A working party of individuals from across the pensions industry, including representatives of the Department for Work and Pensions, has published a code to govern the way that pension incentive exercises are run. Such exercises may constitute the offer of enhanced transfer values, generally to deferred members, or the offer of a pension increase exchange, under which a member exchanges non-statutory pension increases for a higher, non-increasing pension. The code’s aim is to increase the level of protection available to members who are offered an incentive to change or transfer their pension rights and to eliminate the poor practices that have been followed in some such exercises in the past.
Inevitably, there were some areas on which agreement could not be reached by such a diverse group of individuals as comprised the working party, so an element of compromise was necessary. The resulting code identifies 7 principles which all incentive exercises should follow in future and these are set out below.
- No cash incentives should be offered that are contingent on the member accepting the offer.
- For transfer exercises advice should be provided to the member.
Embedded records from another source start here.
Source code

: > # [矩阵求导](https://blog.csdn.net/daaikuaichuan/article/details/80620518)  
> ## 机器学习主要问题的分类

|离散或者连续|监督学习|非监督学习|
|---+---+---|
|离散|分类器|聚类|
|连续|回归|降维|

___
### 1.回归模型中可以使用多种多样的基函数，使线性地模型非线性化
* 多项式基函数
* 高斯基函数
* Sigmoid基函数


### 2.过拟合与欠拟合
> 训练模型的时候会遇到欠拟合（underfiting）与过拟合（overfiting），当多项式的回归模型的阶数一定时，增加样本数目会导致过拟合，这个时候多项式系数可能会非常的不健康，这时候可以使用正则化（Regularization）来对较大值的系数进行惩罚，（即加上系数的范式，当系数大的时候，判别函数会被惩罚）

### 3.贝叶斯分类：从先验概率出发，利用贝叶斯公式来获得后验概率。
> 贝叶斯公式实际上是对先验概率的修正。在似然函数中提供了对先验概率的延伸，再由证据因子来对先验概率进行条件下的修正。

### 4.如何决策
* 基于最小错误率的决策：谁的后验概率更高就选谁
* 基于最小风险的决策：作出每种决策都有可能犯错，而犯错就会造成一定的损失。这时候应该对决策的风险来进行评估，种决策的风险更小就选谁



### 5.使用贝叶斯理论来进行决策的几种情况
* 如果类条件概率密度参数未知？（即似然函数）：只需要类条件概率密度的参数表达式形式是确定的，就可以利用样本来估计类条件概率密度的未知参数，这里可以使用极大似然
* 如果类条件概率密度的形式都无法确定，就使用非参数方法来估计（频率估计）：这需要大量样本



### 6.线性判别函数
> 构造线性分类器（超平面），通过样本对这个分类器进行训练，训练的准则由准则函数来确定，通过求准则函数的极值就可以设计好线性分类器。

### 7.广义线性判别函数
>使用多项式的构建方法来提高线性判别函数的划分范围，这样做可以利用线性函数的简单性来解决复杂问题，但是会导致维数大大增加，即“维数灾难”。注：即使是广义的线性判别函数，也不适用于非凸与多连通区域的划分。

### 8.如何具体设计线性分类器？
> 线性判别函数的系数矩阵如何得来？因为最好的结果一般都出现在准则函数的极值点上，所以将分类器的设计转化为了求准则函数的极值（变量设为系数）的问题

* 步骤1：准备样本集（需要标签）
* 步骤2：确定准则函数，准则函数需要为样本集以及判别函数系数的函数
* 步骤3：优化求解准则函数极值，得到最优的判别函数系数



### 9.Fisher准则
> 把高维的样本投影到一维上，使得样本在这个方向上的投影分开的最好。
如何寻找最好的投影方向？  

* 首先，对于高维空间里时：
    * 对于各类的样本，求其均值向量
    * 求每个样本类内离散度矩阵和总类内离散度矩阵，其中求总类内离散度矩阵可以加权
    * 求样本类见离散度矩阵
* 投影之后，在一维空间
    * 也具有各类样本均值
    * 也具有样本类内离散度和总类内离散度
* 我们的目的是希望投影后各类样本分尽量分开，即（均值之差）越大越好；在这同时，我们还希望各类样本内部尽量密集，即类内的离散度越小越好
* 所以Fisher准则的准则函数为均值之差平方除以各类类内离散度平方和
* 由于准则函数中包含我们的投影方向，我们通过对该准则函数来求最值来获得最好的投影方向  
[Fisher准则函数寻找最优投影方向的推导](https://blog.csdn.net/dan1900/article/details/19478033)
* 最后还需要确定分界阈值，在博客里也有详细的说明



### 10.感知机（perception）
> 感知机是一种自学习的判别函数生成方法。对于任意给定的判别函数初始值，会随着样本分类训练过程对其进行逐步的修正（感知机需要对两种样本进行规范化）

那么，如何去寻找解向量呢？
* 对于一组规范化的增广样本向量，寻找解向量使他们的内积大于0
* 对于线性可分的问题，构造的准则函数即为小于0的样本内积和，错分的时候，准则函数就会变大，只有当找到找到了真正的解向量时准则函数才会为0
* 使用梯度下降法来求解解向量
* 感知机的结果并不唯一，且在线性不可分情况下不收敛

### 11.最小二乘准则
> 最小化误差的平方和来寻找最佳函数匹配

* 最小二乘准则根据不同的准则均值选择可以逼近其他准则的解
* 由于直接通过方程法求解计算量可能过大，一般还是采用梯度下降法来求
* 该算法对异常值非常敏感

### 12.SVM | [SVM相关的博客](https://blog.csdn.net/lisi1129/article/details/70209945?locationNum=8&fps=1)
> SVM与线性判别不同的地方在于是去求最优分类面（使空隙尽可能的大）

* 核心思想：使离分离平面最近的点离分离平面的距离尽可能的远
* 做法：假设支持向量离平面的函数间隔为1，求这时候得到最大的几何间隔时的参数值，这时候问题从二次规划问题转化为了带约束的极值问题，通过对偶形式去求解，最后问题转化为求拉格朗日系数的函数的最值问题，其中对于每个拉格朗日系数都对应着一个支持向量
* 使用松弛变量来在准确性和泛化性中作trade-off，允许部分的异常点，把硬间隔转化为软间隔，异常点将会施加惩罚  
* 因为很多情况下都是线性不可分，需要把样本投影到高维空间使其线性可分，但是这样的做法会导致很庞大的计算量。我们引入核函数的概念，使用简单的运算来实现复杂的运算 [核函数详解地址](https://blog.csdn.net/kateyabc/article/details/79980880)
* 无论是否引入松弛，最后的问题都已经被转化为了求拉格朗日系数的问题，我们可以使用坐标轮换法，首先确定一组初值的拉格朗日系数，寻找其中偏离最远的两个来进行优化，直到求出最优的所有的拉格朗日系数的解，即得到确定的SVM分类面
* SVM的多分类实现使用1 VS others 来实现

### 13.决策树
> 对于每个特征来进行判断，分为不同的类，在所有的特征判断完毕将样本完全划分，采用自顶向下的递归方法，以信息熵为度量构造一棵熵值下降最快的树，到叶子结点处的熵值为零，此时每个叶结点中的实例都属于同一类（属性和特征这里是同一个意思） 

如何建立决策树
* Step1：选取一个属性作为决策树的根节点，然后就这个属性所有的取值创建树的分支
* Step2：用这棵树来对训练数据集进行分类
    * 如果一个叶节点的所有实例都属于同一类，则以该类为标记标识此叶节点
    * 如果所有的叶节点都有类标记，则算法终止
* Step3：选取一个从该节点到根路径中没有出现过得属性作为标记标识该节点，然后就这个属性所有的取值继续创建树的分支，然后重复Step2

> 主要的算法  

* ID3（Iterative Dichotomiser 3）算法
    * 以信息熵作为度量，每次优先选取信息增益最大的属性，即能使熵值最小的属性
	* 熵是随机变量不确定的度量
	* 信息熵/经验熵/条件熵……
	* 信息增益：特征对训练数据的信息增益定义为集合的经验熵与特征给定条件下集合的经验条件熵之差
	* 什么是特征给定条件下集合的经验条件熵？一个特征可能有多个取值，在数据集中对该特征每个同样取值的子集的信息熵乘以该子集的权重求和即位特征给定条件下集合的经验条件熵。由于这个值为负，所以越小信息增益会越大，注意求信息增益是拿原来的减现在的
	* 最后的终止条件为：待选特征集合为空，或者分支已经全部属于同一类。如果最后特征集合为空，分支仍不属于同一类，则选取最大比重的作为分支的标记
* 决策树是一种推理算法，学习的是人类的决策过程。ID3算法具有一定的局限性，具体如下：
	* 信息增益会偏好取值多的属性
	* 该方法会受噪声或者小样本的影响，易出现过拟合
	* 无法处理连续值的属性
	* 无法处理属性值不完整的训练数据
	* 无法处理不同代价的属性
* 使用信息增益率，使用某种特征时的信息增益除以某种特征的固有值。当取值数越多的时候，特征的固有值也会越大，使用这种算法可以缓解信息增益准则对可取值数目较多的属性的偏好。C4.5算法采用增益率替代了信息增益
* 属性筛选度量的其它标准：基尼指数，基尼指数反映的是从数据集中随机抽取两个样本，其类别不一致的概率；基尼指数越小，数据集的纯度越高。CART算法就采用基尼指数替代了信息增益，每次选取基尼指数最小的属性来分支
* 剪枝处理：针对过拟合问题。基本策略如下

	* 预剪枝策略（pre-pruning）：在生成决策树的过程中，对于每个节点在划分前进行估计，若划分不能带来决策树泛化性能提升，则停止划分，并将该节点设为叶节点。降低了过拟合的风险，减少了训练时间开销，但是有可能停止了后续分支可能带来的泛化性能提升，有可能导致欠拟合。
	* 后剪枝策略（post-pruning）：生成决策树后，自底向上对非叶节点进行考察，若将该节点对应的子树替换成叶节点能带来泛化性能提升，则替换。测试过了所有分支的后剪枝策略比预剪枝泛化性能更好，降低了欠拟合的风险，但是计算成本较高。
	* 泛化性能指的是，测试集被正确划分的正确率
For modification exercises either advice should be provided or a value requirement should be satisfied.
- Communication with members should be fair, clear, unbiassed and straightforward.
- An audit trail should be maintained for future reference and, when providing advice, the Member Adviser should record and report to the other parties on members who act contrary to his advice.
- Members should be given sufficient time to reach a decision with no undue pressure applied.
- Incentive exercises should include members over age 80 only on an “opt-in” basis and Member Adivsers should take account of special treatment that may be needed by those who are vulnerable (through age, health or understanding etc) when providing advice.
- All parties should ensure that they are aware of their roles and responsibilities and act in good faith in the areas where they have direct control.
In the light of the new code, the Pensions Regulator has reviewed its existing guidance on incentive exercises and replaced it with a short principles-based statement on incentive exercises. The “short” statement still runs to 6 pages but focusses more on trustees’ role and the Regulator’s role. Its starting point remains that trustees should regard incentive exercises as not being in members’ interests.